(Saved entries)

——————————

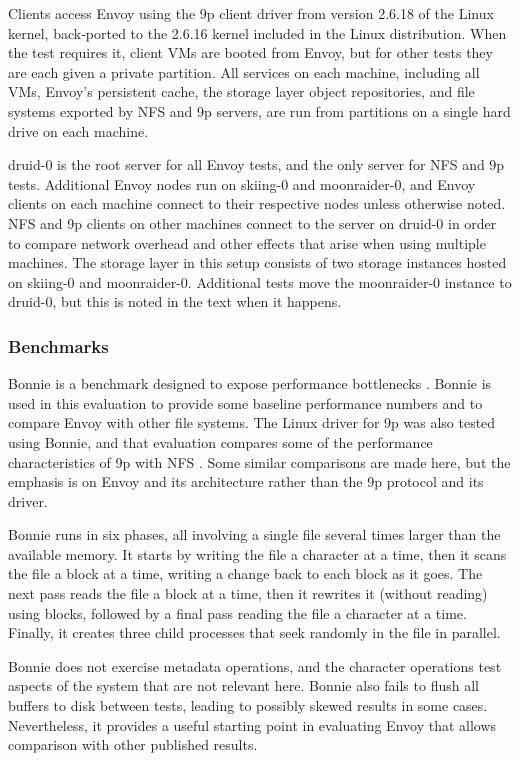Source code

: Clients access Envoy using the 9p client driver from version 2.6.18 of the Linux kernel, back-ported to the 2.6.16 kernel included in the Linux distribution. When the test requires it, client VMs are booted from Envoy, but for other tests they are each given a private partition. All services on each machine, including all VMs, Envoy's persistent cache, the storage layer object repositories, and file systems exported by NFS and 9p servers, are run from partitions on a single hard drive on each machine.

druid-0 is the root server for all Envoy tests, and the only server for NFS and 9p tests. Additional Envoy nodes run on skiing-0 and moonraider-0, and Envoy clients on each machine connect to their respective nodes unless otherwise noted. NFS and 9p clients on other machines connect to the server on druid-0 in order to compare network overhead and other effects that arise when using multiple machines. The storage layer in this setup consists of two storage instances hosted on skiing-0 and moonraider-0. Additional tests move the moonraider-0 instance to druid-0, but this is noted in the text when it happens.

\subsubsection{Benchmarks}

Bonnie is a benchmark designed to expose performance bottlenecks \cite{bray}. Bonnie is used in this evaluation to provide some baseline performance numbers and to compare Envoy with other file systems. The Linux driver for 9p was also tested using Bonnie, and that evaluation compares some of the performance characteristics of 9p with NFS \cite{hensbergen}. Some similar comparisons are made here, but the emphasis is on Envoy and its architecture rather than the 9p protocol and its driver.

Bonnie runs in six phases, all involving a single file several times larger than the available memory. It starts by writing the file a character at a time, then it scans the file a block at a time, writing a change back to each block as it goes. The next pass reads the file a block at a time, then it rewrites it (without reading) using blocks, followed by a final pass reading the file a character at a time. Finally, it creates three child processes that seek randomly in the file in parallel.

Bonnie does not exercise metadata operations, and the character operations test aspects of the system that are not relevant here. Bonnie also fails to flush all buffers to disk between tests, leading to possibly skewed results in some cases. Nevertheless, it provides a useful starting point in evaluating Envoy that allows comparison with other published results.

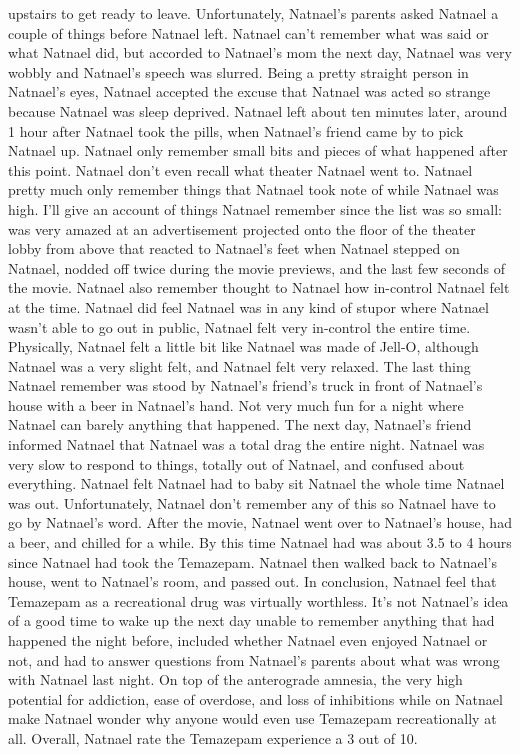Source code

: \documentclass[12pt]{book}
\begin{document}
upstairs to get ready to leave. Unfortunately, Natnael's parents asked Natnael a couple of things before Natnael left. Natnael can't remember what was said or what Natnael did, but accorded to Natnael's mom the next day, Natnael was very wobbly and Natnael's speech was slurred. Being a pretty straight person in Natnael's eyes, Natnael accepted the excuse that Natnael was acted so strange because Natnael was sleep deprived. Natnael left about ten minutes later, around 1 hour after Natnael took the pills, when Natnael's friend came by to pick Natnael up. Natnael only remember small bits and pieces of what happened after this point. Natnael don't even recall what theater Natnael went to. Natnael pretty much only remember things that Natnael took note of while Natnael was high. I'll give an account of things Natnael remember since the list was so small: was very amazed at an advertisement projected onto the floor of the theater lobby from above that reacted to Natnael's feet when Natnael stepped on Natnael, nodded off twice during the movie previews, and the last few seconds of the movie. Natnael also remember thought to Natnael how in-control Natnael felt at the time. Natnael did feel Natnael was in any kind of stupor where Natnael wasn't able to go out in public, Natnael felt very in-control the entire time. Physically, Natnael felt a little bit like Natnael was made of Jell-O, although Natnael was a very slight felt, and Natnael felt very relaxed. The last thing Natnael remember was stood by Natnael's friend's truck in front of Natnael's house with a beer in Natnael's hand. Not very much fun for a night where Natnael can barely anything that happened. The next day, Natnael's friend informed Natnael that Natnael was a total drag the entire night. Natnael was very slow to respond to things, totally out of Natnael, and confused about everything. Natnael felt Natnael had to baby sit Natnael the whole time Natnael was out. Unfortunately, Natnael don't remember any of this so Natnael have to go by Natnael's word. After the movie, Natnael went over to Natnael's house, had a beer, and chilled for a while. By this time Natnael had was about 3.5 to 4 hours since Natnael had took the Temazepam. Natnael then walked back to Natnael's house, went to Natnael's room, and passed out. In conclusion, Natnael feel that Temazepam as a recreational drug was virtually worthless. It's not Natnael's idea of a good time to wake up the next day unable to remember anything that had happened the night before, included whether Natnael even enjoyed Natnael or not, and had to answer questions from Natnael's parents about what was wrong with Natnael last night. On top of the anterograde amnesia, the very high potential for addiction, ease of overdose, and loss of inhibitions while on Natnael make Natnael wonder why anyone would even use Temazepam recreationally at all. Overall, Natnael rate the Temazepam experience a 3 out of 10.
\end{document}
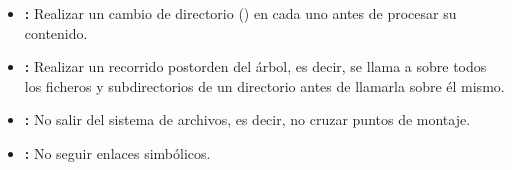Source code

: \begin{itemize}
	\item{}\textbf{:} Realizar un cambio de directorio () en cada uno antes de procesar su contenido.
	\item{}\textbf{:} Realizar un recorrido postorden del árbol, es decir, se llama a  sobre todos los ficheros y subdirectorios de un directorio antes de llamarla sobre él mismo.
	\item{}\textbf{:} No salir del sistema de archivos, es decir, no cruzar puntos de montaje.
	\item{}\textbf{:} No seguir enlaces simbólicos.
\end{itemize}

\begin{lstlisting}[language=C]
\end{lstlisting}
\begin{lstlisting}[language=C]
\end{lstlisting}
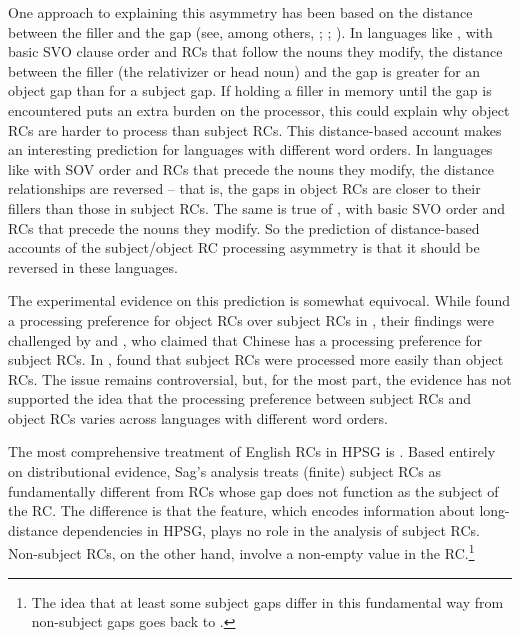 \documentclass[output=paper
                ,modfonts
                ,nonflat
	        ,collection
	        ,collectionchapter
	        ,collectiontoclongg
 	        ,biblatex
                ,babelshorthands
                ,newtxmath
                ,draftmode
                ,colorlinks, citecolor=brown
]{./langsci/langscibook}
\begin{document}
One approach to explaining this asymmetry has been based on the distance between the filler and the gap (see, among others, \citealt{WannerMaratsos78}; \citealt{Gibson98a}; \citealt{Hawkins2004a-u}).  In languages like , with basic SVO clause order and RCs that follow the nouns they modify, the distance between the filler (the relativizer or head noun) and the gap is greater for an object gap than for a subject gap.  If holding a filler in memory until the gap is encountered puts an extra burden on the processor, this could explain why object RCs are harder to process than subject RCs.   This distance-based account makes an interesting prediction for languages with different word orders.  In languages like  with SOV order and RCs that precede the nouns they modify, the distance relationships are reversed -- that is, the gaps in object RCs are closer to their fillers than those in subject RCs.  The same is true of , with basic SVO order and RCs that precede the nouns they modify.  So the prediction of distance-based accounts of the subject/object RC processing asymmetry is that it should be reversed in these languages.

The experimental evidence on this prediction is somewhat equivocal.  While \citet{HsiaoGibson03} found a processing preference for object RCs over subject RCs in , their findings were challenged by \citet{LinBever2006} and \citet{VasishthEtal2013}, who claimed that Chinese has a processing preference for subject RCs.  In , \citet{MiyamotoNakamura2003} found that subject RCs were processed more easily than object RCs.  The issue remains controversial, but, for the most part, the evidence has not supported the idea that the processing preference between subject RCs and object RCs varies across languages with different word orders.

The most comprehensive treatment of English RCs in HPSG is \citet{Sag97a}. Based entirely on distributional evidence, Sag's analysis treats (finite) subject RCs as fundamentally different from RCs whose gap does not function as the subject of the RC.  The difference is that the \isi{\slasch} feature, which encodes information about long-distance dependencies in HPSG, plays no role in the analysis of subject RCs.  Non-subject RCs, on the other hand, involve a non-empty \slasch value in the RC.\footnote{The idea that at least some subject gaps differ in this fundamental way from non-subject gaps goes back to \citet{Gazdar81a}.}   
\end{document}
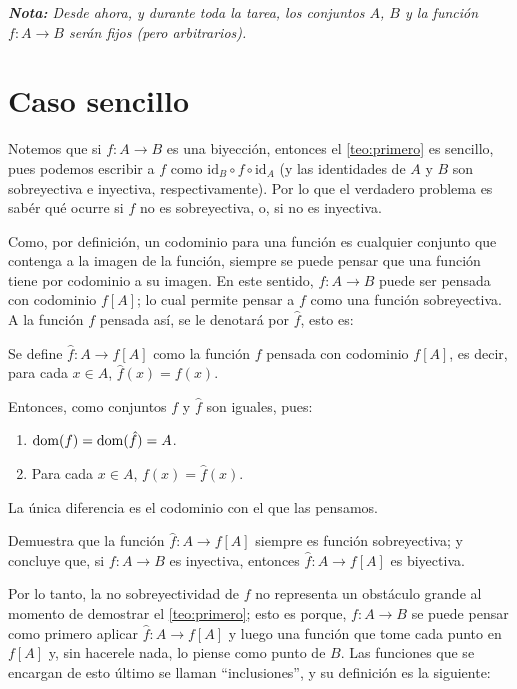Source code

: \documentclass[letterpaper,DIV=14,headsepline,12pt]{scrartcl}
\newcommand{\pts}{}
\newenvironment{ejercicio}[1]{\ifthenelse{\equal{#1}{1} \OR
\equal{#1}{+1}}{\renewcommand{\pts}{\textbf{(#1
pt)}}}{\renewcommand{\pts}{\textbf{(#1 pts)}}}\begin{ejj}\upshape
\pts}{\end{ejj}}
\newcommand{\id}{\mathrm{id}} \newcommand{\op}{{}^{\mathrm{op}}}
\begin{document}
    \textit{\textbf{Nota:} Desde ahora, y durante toda la tarea, los conjuntos
    $A$, $B$ y la función $f\colon A \to B$ serán fijos (pero arbitrarios).}

    \section*{Caso sencillo}

    Notemos que si $f\colon A \to B$ es una biyección, entonces el
    \autoref{teo:primero} es sencillo, pues
    podemos escribir a $f$ como $\id_B \circ f \circ \id_A$ (y las identidades
    de $A$ y $B$ son sobreyectiva e inyectiva, respectivamente). Por lo que el
    verdadero problema es sabér qué ocurre si $f$ no es sobreyectiva, o, si no
    es inyectiva.

    Como, por definición, un codominio para una función es cualquier conjunto
    que contenga a la imagen de la función, siempre se puede pensar que una
    función tiene por codominio a su imagen. En este sentido, $f\colon A \to B$ puede
    ser pensada con codominio $f[A]$; lo cual permite pensar a $f$ como una
    función sobreyectiva. A la función $f$ pensada así, se le denotará por
    $\hat{f}$, esto es:

    \begin{definicion}
        Se define $\hat{f}\colon A \to f[A]$ como la función $f$ pensada con codominio
        $f[A]$, es decir, para cada $x \in A$, $\hat{f}(x)=f(x)$.
    \end{definicion}

    Entonces, como conjuntos $f$ y $\hat{f}$ son iguales, pues:
    \begin{enumerate}
        \item $\operatorname{dom}(f)=\operatorname{dom}(\hat{f})=A$.
        \item Para cada $x \in A$, $f(x)=\hat{f}(x)$.
    \end{enumerate}
    
    La única diferencia es el codominio con el que las pensamos.

    \begin{ejercicio}{1}\label{ej:sobresuimagen} Demuestra que la función
        $\hat{f}\colon A \to f[A]$ siempre es función sobreyectiva; y concluye que, si
        $f\colon A \to B$ es inyectiva, entonces $\hat{f}\colon A \to f[A]$ es biyectiva.
    \end{ejercicio}

    Por lo tanto, la no sobreyectividad de $f$ no representa un obstáculo grande
    al momento de demostrar el \autoref{teo:primero}; esto es porque, $f\colon A \to
    B$ se puede pensar como primero aplicar $\hat{f}\colon A \to f[A]$ y luego una
    función que tome cada punto en $f[A]$ y, sin hacerele nada, lo piense como
    punto de $B$. Las funciones que se encargan de esto último se llaman
    ``inclusiones'', y su definición es la siguiente:
\end{document}
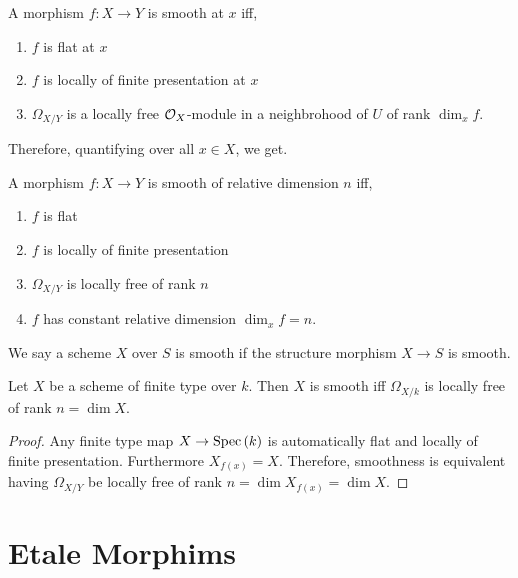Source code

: \documentclass[12pt]{article}
\begin{document}
\begin{proposition}
A morphism $f :X \to Y$ is smooth at $x$ iff,
\begin{enumerate}
\item $f$ is flat at $x$
\item $f$ is locally of finite presentation at $x$
\item $\Omega_{X/Y}$ is a locally free $\mathcal{O}_{X}$-module in a neighbrohood of $U$ of rank $\dim_x {f}$. 
\end{enumerate}
\end{proposition}

\begin{remark}
Therefore, quantifying over all $x \in X$, we get.
\end{remark}

\begin{proposition}
A morphism $f : X \to Y$ is smooth of relative dimension $n$ iff,
\begin{enumerate}
\item $f$ is flat
\item $f$ is locally of finite presentation
\item $\Omega_{X / Y}$ is locally free of rank $n$
\item $f$ has constant relative dimension $\dim_x{f} = n$.
\end{enumerate}
\end{proposition}

\begin{definition}
We say a scheme $X$ over $S$ is smooth if the structure morphism $X \to S$ is smooth.
\end{definition}

\begin{definition}
Let $X$ be a scheme of finite type over $k$. Then $X$ is smooth iff $\Omega_{X / k}$ is locally free of rank $n = \dim{X}$.
\end{definition}

\begin{proof}
Any finite type map $X \to \mathrm{Spec}\left( k \right)$ is automatically flat and locally of finite presentation. Furthermore $X_{f(x)} = X$. Therefore, smoothness is equivalent having $\Omega_{X / Y}$ be locally free of rank $n = \dim{X_{f(x)}} = \dim{X}$.
\end{proof}

\section{Etale Morphims}
\end{document}
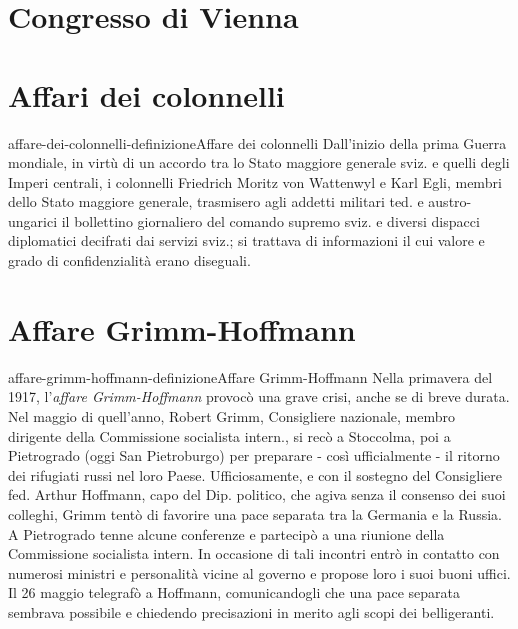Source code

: \documentclass[preview]{standalone}
\begin{document}
\section{Congresso di Vienna}


\section{Affari dei colonnelli}

\begin{snippetdefinition}{affare-dei-colonnelli-definizione}{Affare dei colonnelli}
    Dall'inizio della prima Guerra mondiale,
    in virtù di un accordo tra lo Stato maggiore generale sviz.
    e quelli degli Imperi centrali, i colonnelli Friedrich Moritz von Wattenwyl e Karl Egli,
    membri dello Stato maggiore generale, trasmisero agli addetti militari ted. e austro-ungarici
    il bollettino giornaliero del comando supremo sviz. e diversi dispacci diplomatici decifrati
    dai servizi sviz.; si trattava di informazioni il cui valore e grado di confidenzialità
    erano diseguali.
\end{snippetdefinition}

\section{Affare Grimm-Hoffmann}

\begin{snippetdefinition}{affare-grimm-hoffmann-definizione}{Affare Grimm-Hoffmann}
    Nella primavera del 1917,
    l'\textit{affare Grimm-Hoffmann} provocò una grave crisi,
    anche se di breve durata. Nel maggio di quell'anno, 
    Robert Grimm, Consigliere nazionale, membro dirigente della 
    Commissione socialista intern., si recò a Stoccolma, poi 
    a Pietrogrado (oggi San Pietroburgo) per preparare - così ufficialmente - 
    il ritorno dei rifugiati russi nel loro Paese. 
    Ufficiosamente, e con il sostegno del Consigliere fed. Arthur Hoffmann, 
    capo del Dip. politico, che agiva senza il consenso dei suoi colleghi, 
    Grimm tentò di favorire una pace separata tra la Germania e la Russia. 
    A Pietrogrado tenne alcune conferenze e partecipò a una riunione della Commissione
    socialista intern. In occasione di tali incontri entrò in contatto con numerosi
    ministri e personalità vicine al governo e propose loro i suoi buoni uffici.
    Il 26 maggio telegrafò a Hoffmann, comunicandogli che una pace separata
    sembrava possibile e chiedendo precisazioni in merito agli scopi dei belligeranti.
\end{snippetdefinition}
\end{document}
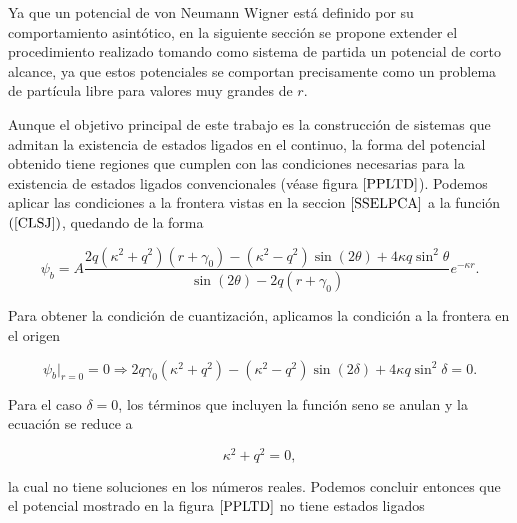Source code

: Ya que un potencial de von Neumann Wigner está definido por su comportamiento asintótico, en la siguiente sección se propone extender el procedimiento realizado tomando como sistema de partida un potencial de corto alcance, ya que estos potenciales se comportan precisamente como un problema de partícula libre para valores muy grandes de $r$.

Aunque el objetivo principal de este trabajo es la construcción de sistemas que admitan la existencia de estados ligados en el continuo, la forma del potencial obtenido tiene regiones que cumplen con las condiciones necesarias para la existencia de estados ligados convencionales (véase figura $\ref{PPLTD}$). Podemos aplicar las condiciones a la frontera  vistas en la seccion  $\ref{SSELPCA}$ a la función $(\ref{CLSJ})$, quedando de la forma

\begin{equation*}
\psi_b = A \frac{2 q (\kappa^2 + q^2)(r + \gamma_0) - (\kappa^2 - q^2)\sin(2 \theta) + 4 \kappa q \sin^2 \theta }{\sin(2 \theta)-2q(r + \gamma_0)}e^{- \kappa r}.
\end{equation*}


Para obtener la condición de cuantización, aplicamos la condición a la frontera en el origen

\begin{equation*}
\psi_b|_{r=0} = 0 \Rightarrow 2 q \gamma_0 (\kappa^2 + q^2) - (\kappa^2 - q^2)\sin(2 \delta) + 4 \kappa q \sin^2 \delta = 0.
\end{equation*}

Para el caso $\delta = 0$, los términos que incluyen la función seno se anulan y la ecuación se reduce a

\begin{equation*}
\kappa^2 + q^2  = 0,
\end{equation*}

la cual no tiene soluciones en los números reales. Podemos concluir entonces que el potencial mostrado en la figura $\ref{PPLTD}$ no tiene estados ligados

——————————

Retyping should start at the first line of the data above and stop after the line with "on each machine.", and no picture should be included.

**RESULT FOR THIS EXERCISE**
Source code

: Clients access Envoy using the 9p client driver from version 2.6.18 of the Linux kernel, back-ported to the 2.6.16 kernel included in the Linux distribution. When the test requires it, client VMs are booted from Envoy, but for other tests they are each given a private partition. All services on each machine, including all VMs, Envoy's persistent cache, the storage layer object repositories, and file systems exported by NFS and 9p servers, are run from partitions on a single hard drive on each machine.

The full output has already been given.